This is a free-standing pine bookcase, measuring 251 cm x 110 cm x 52 cm, made by an unknown craftsman in about 1880. The base incorporates two drawers and a double-door cupboard. The upper part has bookshelves that have been set behind glass-panelled doors. The timber used in its construction is Huon pine, which has a rich honey tone, but in this instance has been given a finish to simulate darker timber. The simplicity of the overall design has been offset by decorative features in the form of carved units and decorative borders that create interest, mainly within the lower door panels and drawers and the outer edges of the bookcase. Carved grapes, pears, apples and cherries decorate the supporting frames of the doors. The applied cutwork around the doors is similar to that used to decorate late-17th-century silver.
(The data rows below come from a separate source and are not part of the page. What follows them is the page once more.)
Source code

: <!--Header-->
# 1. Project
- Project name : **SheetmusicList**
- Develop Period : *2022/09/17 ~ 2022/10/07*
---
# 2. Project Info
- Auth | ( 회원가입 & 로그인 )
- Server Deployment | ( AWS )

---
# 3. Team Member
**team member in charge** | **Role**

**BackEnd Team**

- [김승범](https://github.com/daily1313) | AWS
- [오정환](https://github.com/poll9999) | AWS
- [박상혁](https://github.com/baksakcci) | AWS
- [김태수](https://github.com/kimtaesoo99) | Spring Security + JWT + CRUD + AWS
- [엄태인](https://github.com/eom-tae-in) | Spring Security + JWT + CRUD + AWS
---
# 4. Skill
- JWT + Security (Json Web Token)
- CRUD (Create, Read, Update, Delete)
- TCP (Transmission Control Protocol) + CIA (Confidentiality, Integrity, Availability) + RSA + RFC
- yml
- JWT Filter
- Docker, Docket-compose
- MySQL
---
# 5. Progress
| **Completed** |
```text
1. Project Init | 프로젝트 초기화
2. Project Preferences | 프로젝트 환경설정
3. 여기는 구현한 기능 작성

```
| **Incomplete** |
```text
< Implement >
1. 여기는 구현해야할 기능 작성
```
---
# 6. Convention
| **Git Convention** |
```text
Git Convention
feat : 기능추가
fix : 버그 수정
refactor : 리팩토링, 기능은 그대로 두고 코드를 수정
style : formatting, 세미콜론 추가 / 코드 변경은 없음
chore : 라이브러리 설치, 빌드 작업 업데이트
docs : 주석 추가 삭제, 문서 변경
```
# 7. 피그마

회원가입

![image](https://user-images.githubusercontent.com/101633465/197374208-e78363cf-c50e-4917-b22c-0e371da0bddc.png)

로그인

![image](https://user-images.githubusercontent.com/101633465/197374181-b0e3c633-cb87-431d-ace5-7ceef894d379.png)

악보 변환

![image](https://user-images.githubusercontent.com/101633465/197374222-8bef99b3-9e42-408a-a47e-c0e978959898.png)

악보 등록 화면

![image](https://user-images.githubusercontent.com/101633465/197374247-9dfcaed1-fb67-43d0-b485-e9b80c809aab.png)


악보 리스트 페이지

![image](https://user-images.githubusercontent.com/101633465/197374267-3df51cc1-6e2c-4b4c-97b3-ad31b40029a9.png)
The central motif of the entablature (the section immediately above the bookshelf unit) and the drawer pulls (handles) both feature carved lions' heads, while the centrepiece of the 'broken' pediment that crowns the bookcase is a carved head of a stag with pronounced antlers.

Educational value

This resource is useful because it:

  • is an outstanding example of a historical revival design style that cabinet-makers in colonial South Australia adapted from a style popular in Germany in the later part of the 19th century - this style looked to the past and sometimes incorporated specific German references such as carved animals in the decoration; similar designs for bookcases, complete with antlers, can be found in German pattern books dating from the 1860s
  • uses nature as a source of ideas - decorative arts from many different parts of the world incorporate a wide variety of inventive approaches to using natural forms, such as plants and creatures, as the basis for decorative arts
  • references the skills brought into colonial South Australia by German migrants - around 200 of the German immigrant cabinet-makers in South Australia settled in country areas; they produced a wide variety of household furniture in a diversity of styles, from very sturdy and plain functional items such as cabinets and wardrobes, to very stylish and decorated items such as the 'stag antler' bookcase
  • is a tangible reminder of the traditions and culture brought to Australia, particularly South Australia, by German migrants - large numbers of Germans came to and settled in South Australia; by 1891 the population of German descent in South Australia was as high as 9 per cent; South Australian country districts, notably the Barossa Valley and Hahndorf in the Adelaide Hills, attracted large numbers of German settlers, many of whom produced German crafts, particularly furniture
  • references the cultural prestige of books within colonial societies.